Introducing Luau buffer type [Beta]

metatablecatmaid · November 30, 2023, 6:54pm

I wonder what the reason to not add an internal offset was. The main usecase for this, running through a filestream, would benefit greatly if the offset didn’t need to be externally tracked.

This datatype is also a great reason to add binary DataStores

ATPStorages · November 30, 2023, 6:56pm

Probably due to flexibility reasons - it’s easier to implement a cursor on an untracked buffer than it is the other way around (ref. TheNexusAvenger)

Dekkonot · November 30, 2023, 7:04pm

We talked about this somewhat in the Roblox OSS Discord server and WheretIB even made a prototype that had an internal cursor. It was ultimately decided against because it complicates things like the API and the networking.

It’s a matter of tradeoffs vs utility and in this case it was more important to keep things baremetal for performance.

C_Corpze · November 30, 2023, 7:05pm

I’m actually really curious if buffers can possibly store Vector3 and CFrame data in a much smaller format.

If I recall, a Vector3 is 13 bytes, numbers 9 bytes and CFrames roughly 15 bytes?

So that brings the question, how small could we make a Vector or a CFrame if we wanted the tiniest possible format without sacrificing too much precision?

Dekkonot · November 30, 2023, 7:13pm

A Vector3 can be stored as 12 bytes, since the individual components are all 32-bit floats.

CFrames are… more complicated to store compactly. Naively, they’d be 48 bytes because you’d write four Vector3s (position and the orientation). If you don’t do it naively, things get more interesting though.

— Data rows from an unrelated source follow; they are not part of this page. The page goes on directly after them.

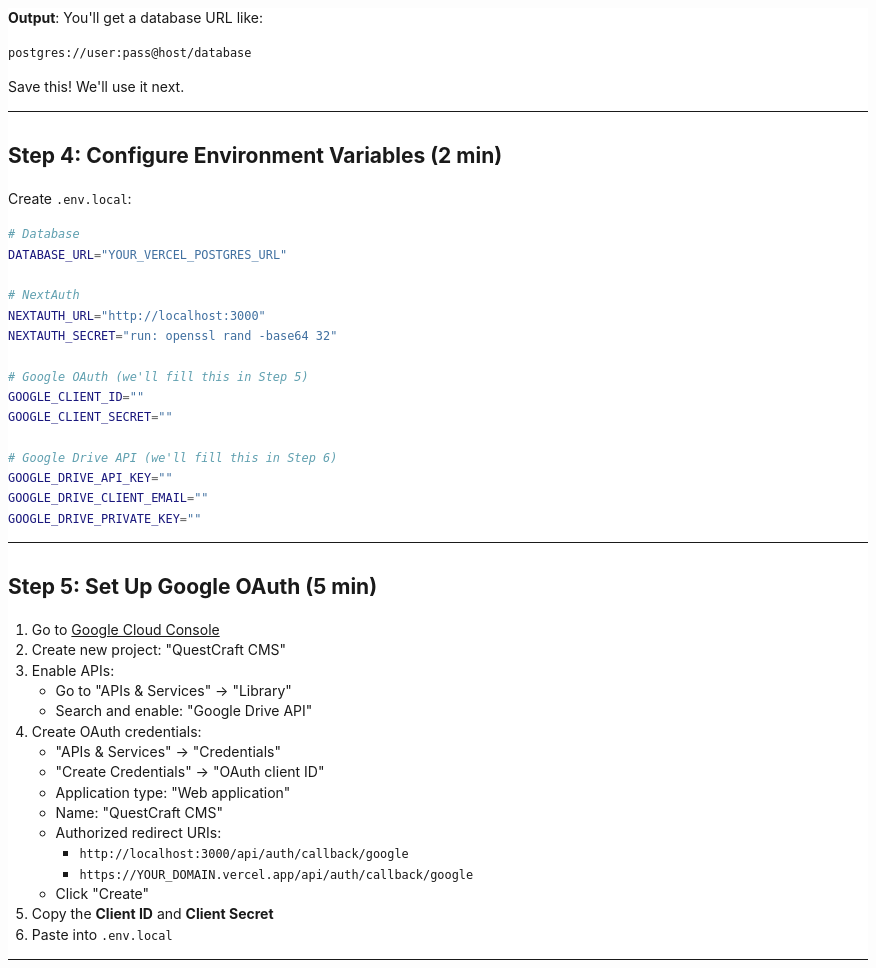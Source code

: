 **Output**: You'll get a database URL like:
```
postgres://user:pass@host/database
```

Save this! We'll use it next.

---

## Step 4: Configure Environment Variables (2 min)

Create `.env.local`:

```bash
# Database
DATABASE_URL="YOUR_VERCEL_POSTGRES_URL"

# NextAuth
NEXTAUTH_URL="http://localhost:3000"
NEXTAUTH_SECRET="run: openssl rand -base64 32"

# Google OAuth (we'll fill this in Step 5)
GOOGLE_CLIENT_ID=""
GOOGLE_CLIENT_SECRET=""

# Google Drive API (we'll fill this in Step 6)
GOOGLE_DRIVE_API_KEY=""
GOOGLE_DRIVE_CLIENT_EMAIL=""
GOOGLE_DRIVE_PRIVATE_KEY=""
```

---

## Step 5: Set Up Google OAuth (5 min)

1. Go to [Google Cloud Console](https://console.cloud.google.com)
2. Create new project: "QuestCraft CMS"
3. Enable APIs:
   - Go to "APIs & Services" → "Library"
   - Search and enable: "Google Drive API"
4. Create OAuth credentials:
   - "APIs & Services" → "Credentials"
   - "Create Credentials" → "OAuth client ID"
   - Application type: "Web application"
   - Name: "QuestCraft CMS"
   - Authorized redirect URIs:
     - `http://localhost:3000/api/auth/callback/google`
     - `https://YOUR_DOMAIN.vercel.app/api/auth/callback/google`
   - Click "Create"
5. Copy the **Client ID** and **Client Secret**
6. Paste into `.env.local`

---
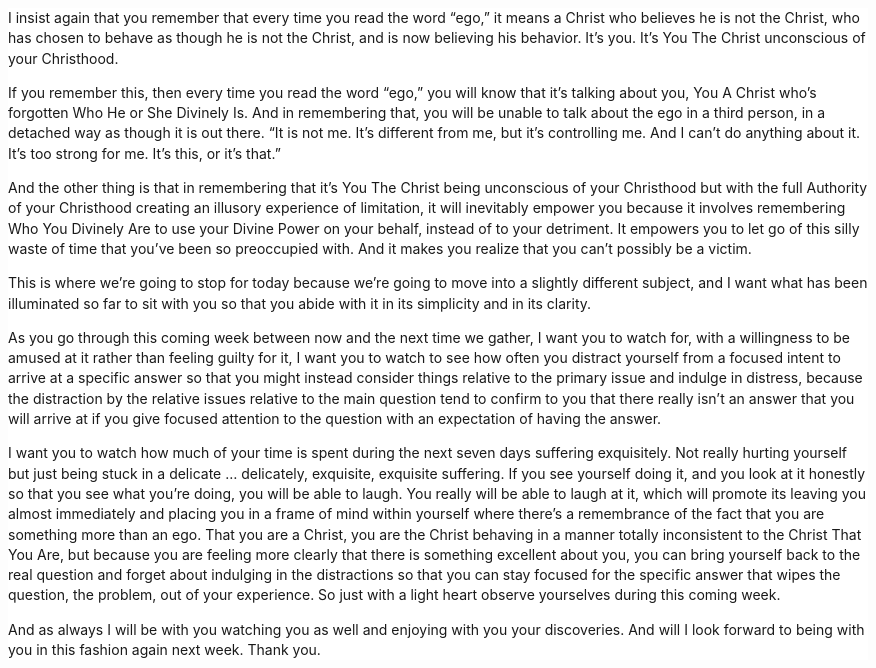 I insist again that you remember that every time you read the word
&ldquo;ego,&rdquo; it means a Christ who believes he is not the Christ,
who has chosen to behave as though he is not the Christ, and is now
believing his behavior. It&rsquo;s you. It&rsquo;s You The Christ
unconscious of your Christhood.

If you remember this, then every time you read the word
&ldquo;ego,&rdquo; you will know that it&rsquo;s talking about you, You
A Christ who&rsquo;s forgotten Who He or She Divinely Is. And in
remembering that, you will be unable to talk about the ego in a third
person, in a detached way as though it is out there. &ldquo;It is not
me. It&rsquo;s different from me, but it&rsquo;s controlling me. And I
can&rsquo;t do anything about it. It&rsquo;s too strong for me.
It&rsquo;s this, or it&rsquo;s that.&rdquo;

And the other thing is that in remembering that it&rsquo;s You The
Christ being unconscious of your Christhood but with the full Authority
of your Christhood creating an illusory experience of limitation, it
will inevitably empower you because it involves remembering Who You
Divinely Are to use your Divine Power on your behalf, instead of to your
detriment. It empowers you to let go of this silly waste of time that
you&rsquo;ve been so preoccupied with. And it makes you realize that you
can&rsquo;t possibly be a victim.

This is where we&rsquo;re going to stop for today because we&rsquo;re
going to move into a slightly different subject, and I want what has
been illuminated so far to sit with you so that you abide with it in its
simplicity and in its clarity.

As you go through this coming week between now and the next time we
gather, I want you to watch for, with a willingness to be amused at it
rather than feeling guilty for it, I want you to watch to see how often
you distract yourself from a focused intent to arrive at a specific
answer so that you might instead consider things relative to the primary
issue and indulge in distress, because the distraction by the relative
issues relative to the main question tend to confirm to you that there
really isn&rsquo;t an answer that you will arrive at if you give focused
attention to the question with an expectation of having the answer.

I want you to watch how much of your time is spent during the next seven
days suffering exquisitely. Not really hurting yourself but just being
stuck in a delicate &hellip; delicately, exquisite, exquisite suffering.
If you see yourself doing it, and you look at it honestly so that you
see what you&rsquo;re doing, you will be able to laugh. You really will
be able to laugh at it, which will promote its leaving you almost
immediately and placing you in a frame of mind within yourself where
there&rsquo;s a remembrance of the fact that you are something more than
an ego. That you are a Christ, you are the Christ behaving in a manner
totally inconsistent to the Christ That You Are, but because you are
feeling more clearly that there is something excellent about you, you
can bring yourself back to the real question and forget about indulging
in the distractions so that you can stay focused for the specific answer
that wipes the question, the problem, out of your experience. So just
with a light heart observe yourselves during this coming week.

And as always I will be with you watching you as well and enjoying with
you your discoveries. And will I look forward to being with you in this
fashion again next week. Thank you.

[^1]: T4.5 The Ego-Body Illusion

Specifically, there’s some orientations that are extremely common because they’re aligned with the 3D axes. An example is the default rotation. What you can do is assign each of these ‘common’ orientations an ID and instead of writing the orientation, write the ID instead. If you only used 1 byte for the ID, the common examples become 13 bytes (position Vector3 + 1).

This is what Roblox does for CFrames and it’s very efficient. Implementing it yourself can be weird, but it’s not very difficult.

tnavarts · November 30, 2023, 7:14pm

The rotation part of a CFrame should be encoded as a quaternion if you want a minimal representation with no redundancy, which is four numbers that you can pick the precision of depending on your needs.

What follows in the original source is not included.